Les partenaires sociaux européens réagissent au "non" français [FR]
Suite à la victoire du "non" lors du référendum français sur la Constitution, les différents "Acteurs européens" livrent chacun leur propre lecture de l'événement : alors que syndicats et ONG mettent l'accent sur le besoin de relancer le dialogue social au sein de l'Union, le secteur privé appelle à la mise en oeuvre de politiques plus ambitieuses en faveur de la croissance économique.
Suite à la victoire du « non » lors du référendum français sur la Constitution, les différents « Acteurs européens » livrent chacun leur propre lecture de l’événement : alors que syndicats et ONG mettent l’accent sur le besoin de relancer le dialogue social au sein de l’Union, le secteur privé appelle à la mise en oeuvre de politiques plus ambitieuses en faveur de la croissance économique.
Le rejet par la France du projet de traité constitutionnel a donné lieu à de nombreuses réactions émanant de la société civile européenne. Le grand écart entre les deux visions dominantes de l’Union européenne – marché unique servant de champ d’action aux entreprises, ou espace privilégié pour la préservation d’un modèle social offrant un niveau élevé de protection sociale aux travailleurs – apparaît plus marqué que jamais.

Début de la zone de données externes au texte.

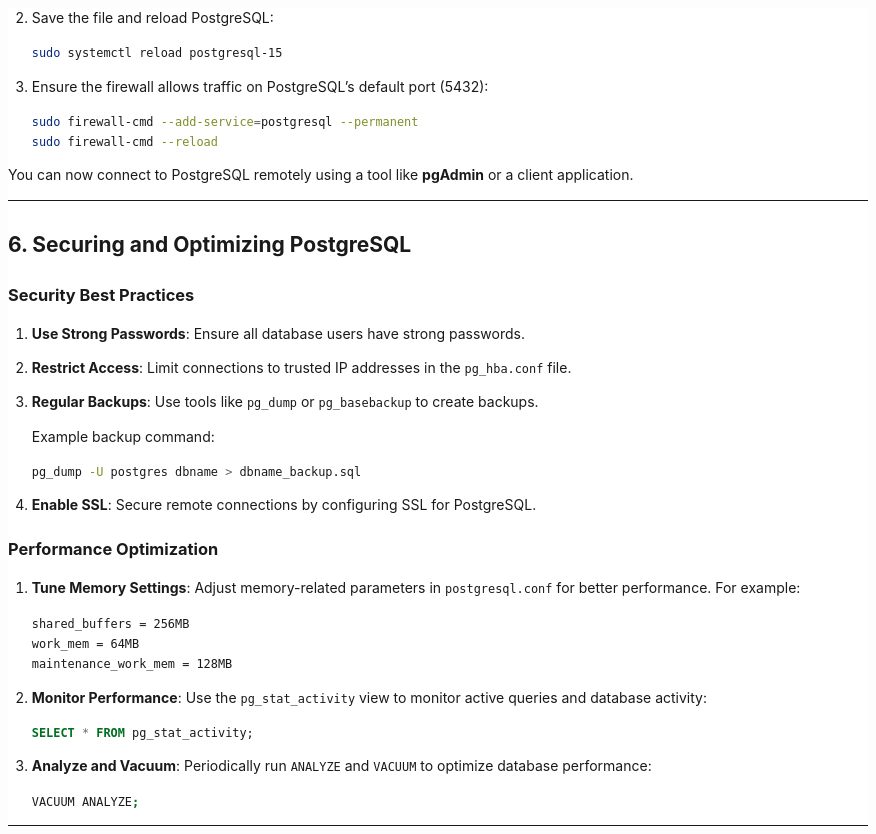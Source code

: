 2. Save the file and reload PostgreSQL:

   ```bash
   sudo systemctl reload postgresql-15
   ```

3. Ensure the firewall allows traffic on PostgreSQL’s default port (5432):

   ```bash
   sudo firewall-cmd --add-service=postgresql --permanent
   sudo firewall-cmd --reload
   ```

You can now connect to PostgreSQL remotely using a tool like **pgAdmin** or a client application.

---

## 6. Securing and Optimizing PostgreSQL

### Security Best Practices

1. **Use Strong Passwords**: Ensure all database users have strong passwords.
2. **Restrict Access**: Limit connections to trusted IP addresses in the `pg_hba.conf` file.
3. **Regular Backups**: Use tools like `pg_dump` or `pg_basebackup` to create backups.

   Example backup command:

   ```bash
   pg_dump -U postgres dbname > dbname_backup.sql
   ```

4. **Enable SSL**: Secure remote connections by configuring SSL for PostgreSQL.

### Performance Optimization

1. **Tune Memory Settings**: Adjust memory-related parameters in `postgresql.conf` for better performance. For example:

   ```plaintext
   shared_buffers = 256MB
   work_mem = 64MB
   maintenance_work_mem = 128MB
   ```

2. **Monitor Performance**: Use the `pg_stat_activity` view to monitor active queries and database activity:

   ```sql
   SELECT * FROM pg_stat_activity;
   ```

3. **Analyze and Vacuum**: Periodically run `ANALYZE` and `VACUUM` to optimize database performance:

   ```bash
   VACUUM ANALYZE;
   ```

---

Là ou syndicats et ONG du secteur social plaident en faveur d’une meilleure prise en compte du besoin de protection et de solidarité exprimé par les citoyens français, le secteur privé souligne la nécessité de donner aux entreprises les moyens de lutter à armes égales dans la compétition économique internationale.
Le Comité économique et social européen a de son côté souligné que le résultat du référendum français montrait qu’il était plus que jamais nécessaire de mieux communiquer sur l’Europe, et de créer les conditions d’un véritable débat impliquant les organisations issues de la société civile.